Calling on The Book Lady in Savannah

Entrance to The Book Lady
If you are ever in the Savannah area, go to The Book Lady book shop.  This is an excellent used book store on
Liberty Street
in the Historic District.  It is located in the bottom of a building, almost like a basement, but it is cozy and well-stocked.  The main room has that comfy reading-room-feel, with a large well-worn sofa and easy chair by a fire place.  My husband got the kids some treats while I poked around.  I didn’t see the entire refreshment selection, but I know they sell coffee, water, prepackaged biscotti, and out-of-this-world oatmeal chocolate chips cookies (homemade by the store). 

As I wandered through the tiny shop, it revealed itself to be a labyrinth of shelves, hallways, and rooms practically spewing books.  The front area had a classics section and a regional section, as well as what appeared to be some first editions of better-known authors.  One room was dedicated to women’s literature and contemporary bestsellers.  The Book Lady had a small but interesting collection of literary criticism, as well as the obligatory shelf or two dedicated to Flannery O’Connor, whose childhood home was just blocks away.  The interior staircase had stacks and stacks of books resting on it.  What was the effect of all of these books, lying about and covering every wall?  I felt blissfully blanketed in spines and pages. 
Sign and shop window (look for the nib)
The beauty of a used book store is that you can’t go in with preconceived notions of what you will buy.  The Hub wanted to read The Fountainhead while we were on vacation, and I forgot to bring it for him.  I hoped I might find copy of it at The Book Lady, but I didn’t.  Amazon or Barnes and Noble, it ain’t.  Yet, a good used book store – like The Book Lady – is where the reader discovers hidden treasure.  You don’t know what’s in the chest, but you’re pretty sure there’ll be something valuable – like a bargain first edition or an out of print memoir or that children’s book you loved when you were little.  The only downside is that buried treasure requires the time and effort of digging.  Lengthy browsing, scanning pages, leaving no cover unturned.  It’s not the kind of thing you do with two kids in tow (like I did) or when you have thirty minutes left on your lunch break. 

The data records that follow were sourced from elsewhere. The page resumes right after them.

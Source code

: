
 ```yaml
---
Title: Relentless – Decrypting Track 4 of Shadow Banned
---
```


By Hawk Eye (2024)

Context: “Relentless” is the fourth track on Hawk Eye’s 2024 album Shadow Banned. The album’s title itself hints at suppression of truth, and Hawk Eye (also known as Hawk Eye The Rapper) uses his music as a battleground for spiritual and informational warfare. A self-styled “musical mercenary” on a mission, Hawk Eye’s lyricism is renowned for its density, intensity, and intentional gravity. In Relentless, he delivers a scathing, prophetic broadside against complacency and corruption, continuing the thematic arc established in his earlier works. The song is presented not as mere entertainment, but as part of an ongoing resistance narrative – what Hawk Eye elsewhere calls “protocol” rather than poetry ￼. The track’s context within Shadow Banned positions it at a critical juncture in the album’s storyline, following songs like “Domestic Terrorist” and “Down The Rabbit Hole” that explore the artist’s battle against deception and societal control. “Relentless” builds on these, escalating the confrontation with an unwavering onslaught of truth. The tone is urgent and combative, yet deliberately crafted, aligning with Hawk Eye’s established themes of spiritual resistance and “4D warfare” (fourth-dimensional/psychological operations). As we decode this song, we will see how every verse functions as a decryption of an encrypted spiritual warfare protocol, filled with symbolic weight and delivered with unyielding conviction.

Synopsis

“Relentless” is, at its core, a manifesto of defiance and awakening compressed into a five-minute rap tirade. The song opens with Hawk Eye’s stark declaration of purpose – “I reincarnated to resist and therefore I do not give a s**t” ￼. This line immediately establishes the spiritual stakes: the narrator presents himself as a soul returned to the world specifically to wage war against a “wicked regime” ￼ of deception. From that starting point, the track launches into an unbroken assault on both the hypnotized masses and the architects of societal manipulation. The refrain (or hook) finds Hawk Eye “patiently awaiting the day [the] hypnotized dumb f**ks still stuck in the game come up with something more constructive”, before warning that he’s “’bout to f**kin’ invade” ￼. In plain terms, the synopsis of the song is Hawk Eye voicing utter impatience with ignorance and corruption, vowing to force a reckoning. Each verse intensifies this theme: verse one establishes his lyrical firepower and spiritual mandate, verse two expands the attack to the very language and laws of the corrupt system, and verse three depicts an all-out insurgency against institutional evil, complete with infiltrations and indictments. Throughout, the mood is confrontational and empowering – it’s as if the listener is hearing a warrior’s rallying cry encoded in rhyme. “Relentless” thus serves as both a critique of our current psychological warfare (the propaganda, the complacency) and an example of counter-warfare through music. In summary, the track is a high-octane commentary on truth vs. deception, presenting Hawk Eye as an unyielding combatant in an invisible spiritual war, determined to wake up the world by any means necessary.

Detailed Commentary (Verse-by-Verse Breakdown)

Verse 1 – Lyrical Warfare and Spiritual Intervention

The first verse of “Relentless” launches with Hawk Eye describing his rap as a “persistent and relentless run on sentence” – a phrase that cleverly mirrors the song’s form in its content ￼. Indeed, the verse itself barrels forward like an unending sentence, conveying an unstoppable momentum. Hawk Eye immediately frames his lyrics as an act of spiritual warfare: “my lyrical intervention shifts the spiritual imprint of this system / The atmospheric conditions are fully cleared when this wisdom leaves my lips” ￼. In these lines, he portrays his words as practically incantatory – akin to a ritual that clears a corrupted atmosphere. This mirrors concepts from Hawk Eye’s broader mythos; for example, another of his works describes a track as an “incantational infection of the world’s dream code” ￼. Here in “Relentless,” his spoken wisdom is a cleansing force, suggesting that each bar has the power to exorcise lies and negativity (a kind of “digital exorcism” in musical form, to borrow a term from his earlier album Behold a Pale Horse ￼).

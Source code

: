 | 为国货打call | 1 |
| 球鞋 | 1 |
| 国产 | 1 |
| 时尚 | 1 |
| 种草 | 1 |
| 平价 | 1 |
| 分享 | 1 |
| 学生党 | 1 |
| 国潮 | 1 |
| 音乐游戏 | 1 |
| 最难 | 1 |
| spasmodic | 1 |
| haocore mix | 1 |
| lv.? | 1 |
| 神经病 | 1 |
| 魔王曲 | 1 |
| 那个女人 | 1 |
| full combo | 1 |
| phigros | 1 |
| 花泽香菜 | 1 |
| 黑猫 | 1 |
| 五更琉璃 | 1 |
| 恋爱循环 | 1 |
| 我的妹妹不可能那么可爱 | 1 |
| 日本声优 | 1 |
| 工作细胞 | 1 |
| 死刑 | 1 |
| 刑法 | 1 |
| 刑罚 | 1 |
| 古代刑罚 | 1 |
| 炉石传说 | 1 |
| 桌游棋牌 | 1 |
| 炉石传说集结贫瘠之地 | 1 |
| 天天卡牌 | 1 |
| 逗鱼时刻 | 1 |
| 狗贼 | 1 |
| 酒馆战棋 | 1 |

Ah, if only I were a native Savannahian!  I would spend my Saturdays leisurely perusing The Book Lady’s unique stock until I found that one book I didn’t know I wanted.  Turning the pages of my prize on the comfy chair and packing my cheeks with homemade cookies, my new book would surprise and transform me. 

Buying new books is one of life’s great pleasures.  I buy new books from all sorts of places:  Amazon, Barnes & Noble, Independent sellers, even Target.  Sometimes my purchase selection is about price.  Sometimes it’s about fantastic displays that appeal to the consumer in me, or because an author is coming for an event.  Sometimes it’s a simple matter of convenience (book shopping while I’m making a toilet paper run).  But the used book store delivers a different experience.  It’s the experience of allowing Fate to deliver you exactly what you need to read exactly when you need to read it – it’s handing control of your literary choices over to the “powers that be”.  What could be more fun, spontaneous, and meaningful than that?